*** Opening of Data supplied ***
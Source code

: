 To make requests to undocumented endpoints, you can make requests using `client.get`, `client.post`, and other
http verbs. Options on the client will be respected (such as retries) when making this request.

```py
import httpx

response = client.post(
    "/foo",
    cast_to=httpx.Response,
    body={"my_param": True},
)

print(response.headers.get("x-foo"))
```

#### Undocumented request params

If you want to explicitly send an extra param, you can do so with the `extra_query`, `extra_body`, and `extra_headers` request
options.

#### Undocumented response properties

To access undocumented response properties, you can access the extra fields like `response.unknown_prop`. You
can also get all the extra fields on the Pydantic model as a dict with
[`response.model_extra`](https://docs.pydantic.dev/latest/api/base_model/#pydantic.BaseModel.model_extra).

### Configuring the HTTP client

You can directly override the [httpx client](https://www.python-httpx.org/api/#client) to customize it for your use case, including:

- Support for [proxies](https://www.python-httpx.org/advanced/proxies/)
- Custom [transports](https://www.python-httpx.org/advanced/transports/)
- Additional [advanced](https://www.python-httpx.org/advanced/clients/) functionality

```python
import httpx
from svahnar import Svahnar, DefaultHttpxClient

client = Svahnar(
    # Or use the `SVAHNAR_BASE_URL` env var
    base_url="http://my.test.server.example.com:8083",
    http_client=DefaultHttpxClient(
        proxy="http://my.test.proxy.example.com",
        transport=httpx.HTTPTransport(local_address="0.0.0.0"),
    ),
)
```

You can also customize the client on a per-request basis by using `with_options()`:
*** Close of Data supplied ***
### Task to complete
Copy each line from the entries above that has the word "DefaultHttpxClient" in it.

### Answer space
from svahnar import Svahnar, DefaultHttpxClient
    http_client=DefaultHttpxClient(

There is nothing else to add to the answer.